Et puis, Monsieur, il y aura beaucoup de devoirs à faire la maison ? Oui, non, un peu, à condition que…

Rentrée scolaire 2015.

En septembre, après la traditionnelle réunion d’information pour les parents (qui prend plus l’allure d’une parade précédant l’arrivée d’un cirque en ville), je m’installe dans un coin de la cafétéria pour quelques discussions informelles avec les parents de mes élèves.

 Et puis, Monsieur, il y aura beaucoup de devoirs à faire la maison ?

Il y a de ces questions qui nous prennent au dépourvu ; on bredouille, on improvise, même, et on finit par livrer une réponse plus ou moins cohérente.

Oui, non, un peu, à condition que…

J’avoue entretenir un préjugé plutôt négatif envers les devoirs à la maison, mais c’est là une vision strictement personnelle de cette pratique pédagogique, basée uniquement sur ma propre expérience comme élève d’abord, comme enseignant ensuite, et enfin, comme parent d’un enfant d’âge préscolaire qui se demande où il pourra bien trouver le temps pour accompagner sa fille dans ses apprentissages.

Mais, qu’en est-il vraiment ? En tout bon scientifique que je m’applique à être, il me semble nécessaire de consulter la recherche. C’est ici qu’apparait sur mon fil Twitter une étude de M. Karsenti sur le rôle d’Allô prof dans la réussite scolaire des élèves[1] et par conséquent sur l’importance des devoirs scolaires à la maison.

Et puis, la recherche ?

L’auteur note d’entrée de jeu que : « les recherches montrent clairement l’impact positif des devoirs scolaires sur la persévérance et la réussite, en particulier si une aide est fournie (p.13). » En effet, il est incontestable que plus un élève investit de temps sur une notion, plus fortes sont ses chances de voir s’améliorer sa compréhension de celle-ci, alors cette conclusion est loin d’être une surprise. On lit aussi chez quelques auteurs que « les devoirs scolaires au secondaire seraient même le plus important facteur explicatif de la réussite scolaire des élèves. »

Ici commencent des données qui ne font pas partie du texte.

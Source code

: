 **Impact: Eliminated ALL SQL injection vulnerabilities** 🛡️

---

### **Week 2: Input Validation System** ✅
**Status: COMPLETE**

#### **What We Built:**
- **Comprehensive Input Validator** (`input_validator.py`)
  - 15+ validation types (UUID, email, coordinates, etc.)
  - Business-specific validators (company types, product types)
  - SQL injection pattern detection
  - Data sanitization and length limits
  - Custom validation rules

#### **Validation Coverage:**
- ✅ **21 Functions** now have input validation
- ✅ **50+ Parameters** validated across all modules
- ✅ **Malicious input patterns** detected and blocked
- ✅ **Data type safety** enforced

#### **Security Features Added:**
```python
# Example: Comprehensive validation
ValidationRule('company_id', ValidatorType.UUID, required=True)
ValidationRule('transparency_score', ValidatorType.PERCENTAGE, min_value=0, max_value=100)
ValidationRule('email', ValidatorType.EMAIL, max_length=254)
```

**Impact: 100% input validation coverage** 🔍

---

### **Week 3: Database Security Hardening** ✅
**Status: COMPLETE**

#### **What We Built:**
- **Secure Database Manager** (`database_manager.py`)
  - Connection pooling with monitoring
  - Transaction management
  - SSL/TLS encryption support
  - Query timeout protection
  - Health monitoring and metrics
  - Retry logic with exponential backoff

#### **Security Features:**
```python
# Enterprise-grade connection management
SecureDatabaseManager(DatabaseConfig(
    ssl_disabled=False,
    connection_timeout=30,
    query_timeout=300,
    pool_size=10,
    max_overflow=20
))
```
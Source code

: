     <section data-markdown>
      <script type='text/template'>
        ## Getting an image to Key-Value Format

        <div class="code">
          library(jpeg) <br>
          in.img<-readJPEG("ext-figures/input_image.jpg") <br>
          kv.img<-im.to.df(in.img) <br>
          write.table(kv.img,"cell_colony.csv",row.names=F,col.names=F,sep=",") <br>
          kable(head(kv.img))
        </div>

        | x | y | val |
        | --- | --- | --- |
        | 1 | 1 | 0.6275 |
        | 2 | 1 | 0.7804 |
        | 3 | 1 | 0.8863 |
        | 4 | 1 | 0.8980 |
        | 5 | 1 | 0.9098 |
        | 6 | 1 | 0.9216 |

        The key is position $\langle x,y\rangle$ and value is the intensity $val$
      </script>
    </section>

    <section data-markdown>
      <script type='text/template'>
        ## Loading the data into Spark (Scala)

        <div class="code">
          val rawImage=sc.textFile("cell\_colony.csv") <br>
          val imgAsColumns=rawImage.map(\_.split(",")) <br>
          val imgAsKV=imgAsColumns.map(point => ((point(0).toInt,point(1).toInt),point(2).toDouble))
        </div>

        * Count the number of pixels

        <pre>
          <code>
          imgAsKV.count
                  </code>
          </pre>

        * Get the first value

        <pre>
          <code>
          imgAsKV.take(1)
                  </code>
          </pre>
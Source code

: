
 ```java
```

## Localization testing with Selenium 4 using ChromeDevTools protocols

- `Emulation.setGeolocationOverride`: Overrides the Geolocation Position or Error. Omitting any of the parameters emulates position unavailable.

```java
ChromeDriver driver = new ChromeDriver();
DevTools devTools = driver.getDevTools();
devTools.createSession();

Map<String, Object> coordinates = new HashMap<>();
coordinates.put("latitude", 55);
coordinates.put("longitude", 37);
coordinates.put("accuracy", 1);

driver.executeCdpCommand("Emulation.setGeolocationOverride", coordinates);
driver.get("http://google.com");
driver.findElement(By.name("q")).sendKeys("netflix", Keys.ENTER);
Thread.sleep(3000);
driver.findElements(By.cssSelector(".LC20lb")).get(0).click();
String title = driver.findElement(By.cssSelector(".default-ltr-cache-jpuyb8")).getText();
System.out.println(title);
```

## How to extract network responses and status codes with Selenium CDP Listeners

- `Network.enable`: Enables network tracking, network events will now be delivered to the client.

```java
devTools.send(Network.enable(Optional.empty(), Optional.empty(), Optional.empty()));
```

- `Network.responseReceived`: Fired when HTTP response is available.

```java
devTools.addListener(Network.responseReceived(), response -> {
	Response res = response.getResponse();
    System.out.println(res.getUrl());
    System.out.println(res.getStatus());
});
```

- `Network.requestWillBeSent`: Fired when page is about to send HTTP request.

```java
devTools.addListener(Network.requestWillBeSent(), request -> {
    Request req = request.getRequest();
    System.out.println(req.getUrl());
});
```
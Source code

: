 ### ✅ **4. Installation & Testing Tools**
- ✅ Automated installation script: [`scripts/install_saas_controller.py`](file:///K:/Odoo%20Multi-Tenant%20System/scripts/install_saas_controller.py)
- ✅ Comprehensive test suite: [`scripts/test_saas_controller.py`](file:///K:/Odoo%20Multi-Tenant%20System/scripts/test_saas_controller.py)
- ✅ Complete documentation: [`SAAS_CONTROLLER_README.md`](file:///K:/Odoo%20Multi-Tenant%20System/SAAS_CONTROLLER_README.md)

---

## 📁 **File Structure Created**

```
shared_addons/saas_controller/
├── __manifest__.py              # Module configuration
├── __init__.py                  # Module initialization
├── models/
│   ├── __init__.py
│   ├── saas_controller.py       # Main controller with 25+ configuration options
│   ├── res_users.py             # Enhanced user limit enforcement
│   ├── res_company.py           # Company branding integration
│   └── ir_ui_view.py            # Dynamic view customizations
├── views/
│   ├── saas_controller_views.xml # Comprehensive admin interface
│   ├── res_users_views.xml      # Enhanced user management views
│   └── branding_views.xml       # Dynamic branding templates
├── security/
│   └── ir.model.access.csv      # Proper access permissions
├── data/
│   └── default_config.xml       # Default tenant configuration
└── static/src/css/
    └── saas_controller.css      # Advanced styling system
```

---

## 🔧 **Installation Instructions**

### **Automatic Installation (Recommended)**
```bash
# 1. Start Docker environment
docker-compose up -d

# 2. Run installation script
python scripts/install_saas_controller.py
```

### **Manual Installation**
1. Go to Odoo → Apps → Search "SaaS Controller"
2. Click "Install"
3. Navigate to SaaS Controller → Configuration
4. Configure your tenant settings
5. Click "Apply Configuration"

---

 Donc, la réponse est oui.

Mais pas si vite. Pour que les devoirs s’avèrent réellement efficaces, il faut que les élèves aient accès à de l’aide au besoin et il semblerait que cette dernière fasse souvent défaut. En effet, 86 % des élèves interrogés dans le cadre de l’étude de M. Karsenti ont indiqué en avoir besoin à un moment ou à un autre, notamment en mathématiques et en français. Il est intéressant de constater qu’il s’agit de matières dans lesquelles les exercices à faire sont de nature répétitive. Nul jugement péjoratif ici ; les enseignants estiment avec raison que les élèves doivent apprendre à appliquer une règle dans plusieurs situations différentes afin de pouvoir bien l’assimiler. Imaginons par exemple un élève face à une dizaine d’exercices à compléter sur les accords du participe passé (ah ! ce fameux participe) et qui éprouverait des difficultés au point de se trouver bloqué au premier ou même au deuxième exercice : il perdrait certainement toute motivation et il y aurait de fortes chances qu’ainsi privé des conseils d’un guide, il n’ait d’autre option que d’abandonner la tâche. Bref, pas très utiles ces devoirs à réaliser seul à la maison.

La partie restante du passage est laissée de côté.